When you put multiple AI agents in a room together and let them debate, the protocol governing how they talk to each other matters more than the model running them. That's the core finding of a new preprint posted to arXiv on March 28, 2026 by Ramtin Zargari Marandi, a researcher studying multi-agent systems. His study compares three debate protocols and a no-interaction baseline across twenty macroeconomic events and finds that the design choice at the coordination layer is where the real trade-offs live.
The four setups tested are straightforward in structure. Within-Round (WR) limits agents to seeing only what other agents wrote in the current round. Cross-Round (CR) gives them full context from all prior rounds. A novel Rank-Adaptive Cross-Round protocol (RA-CR) dynamically reorders agents each round and uses an external judge model to silence the lowest-ranked participant. The No-Interaction (NI) baseline is exactly what it sounds like: agents answer independently, never seeing each other.
The results break into a clear three-way split. RA-CR reaches consensus fastest, which makes it the right choice when convergence is the goal. Within-Round agents cross-reference each other's arguments more frequently but take longer to settle. The No-Interaction baseline, freed from the pressure of peer visibility, produces the widest argument diversity and is the only setup where that diversity stays stable across repeated runs.
The RA-CR result is the one worth sitting with. Silencing the lowest-ranked agent each round sounds harsh, but it is functionally an optimization for agreement rather than exploration. The external judge model is the design choice that makes this possible: it is not one of the debating agents, it is a separate evaluation step that decides who speaks next. That separation is the mechanism. What it produces is faster consensus. What it costs is the range of positions that survive the process.
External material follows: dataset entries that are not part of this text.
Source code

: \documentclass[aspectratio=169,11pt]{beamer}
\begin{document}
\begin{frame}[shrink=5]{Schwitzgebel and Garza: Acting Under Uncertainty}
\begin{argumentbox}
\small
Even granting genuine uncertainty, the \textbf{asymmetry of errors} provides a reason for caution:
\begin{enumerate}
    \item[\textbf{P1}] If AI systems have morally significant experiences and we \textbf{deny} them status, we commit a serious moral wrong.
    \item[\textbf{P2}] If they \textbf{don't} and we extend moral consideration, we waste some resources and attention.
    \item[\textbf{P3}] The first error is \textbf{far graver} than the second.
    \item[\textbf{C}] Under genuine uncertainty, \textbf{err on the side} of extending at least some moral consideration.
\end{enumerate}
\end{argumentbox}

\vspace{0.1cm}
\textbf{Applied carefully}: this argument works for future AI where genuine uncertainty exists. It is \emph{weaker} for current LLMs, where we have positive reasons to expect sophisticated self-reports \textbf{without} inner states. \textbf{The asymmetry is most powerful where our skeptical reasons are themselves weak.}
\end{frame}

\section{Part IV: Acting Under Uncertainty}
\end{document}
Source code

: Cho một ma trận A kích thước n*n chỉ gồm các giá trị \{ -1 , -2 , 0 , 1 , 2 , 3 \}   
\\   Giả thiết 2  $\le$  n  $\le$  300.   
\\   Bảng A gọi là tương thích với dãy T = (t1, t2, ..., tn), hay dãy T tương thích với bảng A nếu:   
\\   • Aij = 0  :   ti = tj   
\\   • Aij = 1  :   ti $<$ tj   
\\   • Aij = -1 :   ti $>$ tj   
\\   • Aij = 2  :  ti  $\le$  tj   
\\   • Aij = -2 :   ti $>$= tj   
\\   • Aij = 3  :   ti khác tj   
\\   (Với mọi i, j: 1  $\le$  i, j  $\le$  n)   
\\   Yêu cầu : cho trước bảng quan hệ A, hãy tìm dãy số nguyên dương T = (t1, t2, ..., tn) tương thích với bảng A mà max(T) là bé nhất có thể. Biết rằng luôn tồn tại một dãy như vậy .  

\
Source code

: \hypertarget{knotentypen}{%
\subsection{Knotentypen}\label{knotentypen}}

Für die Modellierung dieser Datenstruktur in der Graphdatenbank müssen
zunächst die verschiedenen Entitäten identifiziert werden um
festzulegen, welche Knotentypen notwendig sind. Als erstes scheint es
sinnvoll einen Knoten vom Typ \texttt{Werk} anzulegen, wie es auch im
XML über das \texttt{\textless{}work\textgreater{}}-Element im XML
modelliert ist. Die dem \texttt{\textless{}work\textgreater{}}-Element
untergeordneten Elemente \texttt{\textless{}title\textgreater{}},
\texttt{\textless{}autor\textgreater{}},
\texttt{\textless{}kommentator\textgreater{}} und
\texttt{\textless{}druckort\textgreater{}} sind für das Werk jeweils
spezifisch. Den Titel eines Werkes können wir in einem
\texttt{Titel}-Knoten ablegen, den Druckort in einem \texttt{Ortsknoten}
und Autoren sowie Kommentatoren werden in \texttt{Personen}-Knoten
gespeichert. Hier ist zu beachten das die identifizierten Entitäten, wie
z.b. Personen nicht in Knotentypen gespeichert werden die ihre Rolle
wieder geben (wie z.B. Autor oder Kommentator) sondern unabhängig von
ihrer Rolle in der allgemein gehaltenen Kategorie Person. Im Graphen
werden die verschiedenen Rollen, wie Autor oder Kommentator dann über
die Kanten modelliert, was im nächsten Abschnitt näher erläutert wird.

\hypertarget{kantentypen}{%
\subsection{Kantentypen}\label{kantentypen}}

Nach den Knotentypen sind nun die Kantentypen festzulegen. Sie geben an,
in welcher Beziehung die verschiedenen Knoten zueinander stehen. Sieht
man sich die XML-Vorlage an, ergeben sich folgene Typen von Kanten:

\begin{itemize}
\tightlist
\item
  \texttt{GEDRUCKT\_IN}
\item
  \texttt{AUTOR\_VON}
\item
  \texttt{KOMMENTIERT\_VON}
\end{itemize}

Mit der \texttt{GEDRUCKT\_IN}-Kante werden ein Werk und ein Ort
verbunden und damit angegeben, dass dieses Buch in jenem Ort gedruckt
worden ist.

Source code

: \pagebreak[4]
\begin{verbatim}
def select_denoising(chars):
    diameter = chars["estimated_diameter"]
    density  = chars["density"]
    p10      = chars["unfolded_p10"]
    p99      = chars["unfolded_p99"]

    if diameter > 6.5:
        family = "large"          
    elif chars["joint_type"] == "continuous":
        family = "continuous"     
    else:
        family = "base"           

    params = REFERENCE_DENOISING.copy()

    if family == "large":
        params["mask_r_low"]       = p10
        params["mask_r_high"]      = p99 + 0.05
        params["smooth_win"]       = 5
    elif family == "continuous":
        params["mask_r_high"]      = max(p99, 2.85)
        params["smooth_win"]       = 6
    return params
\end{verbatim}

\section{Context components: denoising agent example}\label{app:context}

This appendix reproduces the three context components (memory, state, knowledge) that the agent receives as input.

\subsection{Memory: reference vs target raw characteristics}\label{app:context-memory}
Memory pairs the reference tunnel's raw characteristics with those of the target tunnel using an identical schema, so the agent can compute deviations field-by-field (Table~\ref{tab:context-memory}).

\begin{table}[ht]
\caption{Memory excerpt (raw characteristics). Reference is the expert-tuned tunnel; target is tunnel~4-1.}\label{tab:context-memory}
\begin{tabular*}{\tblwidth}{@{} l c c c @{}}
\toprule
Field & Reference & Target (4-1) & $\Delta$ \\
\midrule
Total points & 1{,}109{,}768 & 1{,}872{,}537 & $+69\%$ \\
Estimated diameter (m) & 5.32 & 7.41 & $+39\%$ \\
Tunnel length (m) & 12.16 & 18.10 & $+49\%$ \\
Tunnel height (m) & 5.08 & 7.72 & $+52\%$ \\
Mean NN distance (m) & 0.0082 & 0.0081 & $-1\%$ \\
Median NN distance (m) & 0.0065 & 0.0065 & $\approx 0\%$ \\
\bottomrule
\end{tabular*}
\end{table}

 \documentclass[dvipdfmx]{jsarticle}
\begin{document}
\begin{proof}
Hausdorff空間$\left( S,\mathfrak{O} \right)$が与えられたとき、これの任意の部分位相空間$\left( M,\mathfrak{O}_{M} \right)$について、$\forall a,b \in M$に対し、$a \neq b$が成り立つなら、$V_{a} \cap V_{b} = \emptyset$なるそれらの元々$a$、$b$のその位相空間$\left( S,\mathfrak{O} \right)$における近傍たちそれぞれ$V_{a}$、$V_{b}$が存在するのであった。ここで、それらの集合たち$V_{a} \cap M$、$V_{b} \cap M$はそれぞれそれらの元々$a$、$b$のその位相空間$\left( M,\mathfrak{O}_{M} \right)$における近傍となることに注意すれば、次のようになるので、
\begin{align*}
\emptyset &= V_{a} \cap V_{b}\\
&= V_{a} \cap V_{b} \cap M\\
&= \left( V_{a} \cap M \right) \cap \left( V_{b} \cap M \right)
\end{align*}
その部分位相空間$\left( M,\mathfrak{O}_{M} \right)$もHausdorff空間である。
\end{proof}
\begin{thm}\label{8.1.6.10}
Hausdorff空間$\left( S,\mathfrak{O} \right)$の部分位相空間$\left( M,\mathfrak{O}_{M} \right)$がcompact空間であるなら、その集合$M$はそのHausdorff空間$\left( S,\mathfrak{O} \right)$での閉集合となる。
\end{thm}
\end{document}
For builders of multi-agent systems, this is an architectural decision disguised as a parameter. The protocol you choose determines what kind of outcome you get, and the choice is not reversible by scaling the number of agents. Adding more agents to RA-CR does not recover argument diversity; it reaches agreement faster. Adding more agents to the No-Interaction baseline does not accelerate convergence; it produces more independently generated positions at the same pace. The protocol is not a tuning knob. It is a structural commitment.
The macroeconomic case study gives the results texture. Twenty diverse events, five random seeds, matched prompts and decoding parameters across all conditions. The methodology is rigorous enough to take seriously, and the trade-off it identifies is a real architectural decision, not a dial you can turn both ways. What the study measures is consensus formation and argument diversity. Those two things are genuinely in tension: the more agents interact, the more they converge, but the less diversity of argument they produce. You cannot optimize for both simultaneously with the same protocol.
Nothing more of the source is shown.